Manufacturing cuts back in October while mining/oil & gas see growth
Ottawa, ON -- Real gross domestic product (GDP) increased 0.2% in October 2010, following a 0.1% decline in September, according to Statistics Canada. Mining and oil and gas extraction was the main source of growth. Gains were also posted by...
Ottawa, ON — Real gross domestic product (GDP) increased 0.2% in October 2010, following a 0.1% decline in September, according to Statistics Canada. Mining and oil and gas extraction was the main source of growth. Gains were also posted by real estate agents and brokers, the public sector, wholesale trade and transportation. Conversely, manufacturing, construction, utilities, retail trade as well as the finance and insurance sectors retreated.
Mining and oil and gas extraction rose 2.4% in October. Oil and gas extraction advanced 1.3%, almost entirely on the strength of natural gas. Support activities for mining and oil and gas extraction rebounded (+9.9%) from its September decline, when unfavourable weather had hampered rigging activities. Pipeline transportation also increased.
Output at copper, nickel, lead and zinc mines continued to recover following the end of labour disputes. Their output in October reached the levels recorded in the spring of 2009.
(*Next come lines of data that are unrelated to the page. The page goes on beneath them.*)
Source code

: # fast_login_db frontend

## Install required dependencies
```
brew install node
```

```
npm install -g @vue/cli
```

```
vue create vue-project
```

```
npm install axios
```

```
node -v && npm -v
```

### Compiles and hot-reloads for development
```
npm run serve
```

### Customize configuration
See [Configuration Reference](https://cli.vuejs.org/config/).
Manufacturing decreased 0.6% in October, with manufacturers of non-durable goods cutting back production by 2.3% while those of durable goods increasing their output by 0.8%. Output at refineries was significantly reduced, partly due to extended maintenance. The manufacturing of pharmaceutical products as well as that of food and beverage products also declined. In contrast, manufacturers of motor vehicles and associated parts increased their production. On the whole, manufacturers reduced their inventories in October to help meet demand.
An increase in the home resale market in several parts of the country led to a 5.1% rise in the output of real estate agents and brokers, marking a third consecutive monthly gain.
Construction declined 0.5% in October as residential building construction fell 1.7%. The construction of single dwellings as well as alterations and improvements led the drop. Non-residential building construction increased while engineering and repair work was unchanged.
INCREASE IN WHOLESALE TRADE BUT DECLINE IN RETAIL
Wholesale trade grew 0.5% in October. This was mainly due to higher wholesaling activity of motor vehicles and parts, and personal and household goods. These gains were partly offset by reduced wholesaling of machinery and equipment.
Retail trade fell 0.4% after an increase of a similar magnitude in September. The decline in October was largely attributable to clothing stores and general merchandise stores (which include department stores). However, notable increases were reported by furniture, home furnishings and electronics stores.
The finance and insurance sector declined 0.3%, due to a reduced volume of trading on the stock exchanges and lower activities in the insurance sector. Banking activities were unchanged.
Data on gross domestic product by industry for November 2010 will be released on January 31, 2011.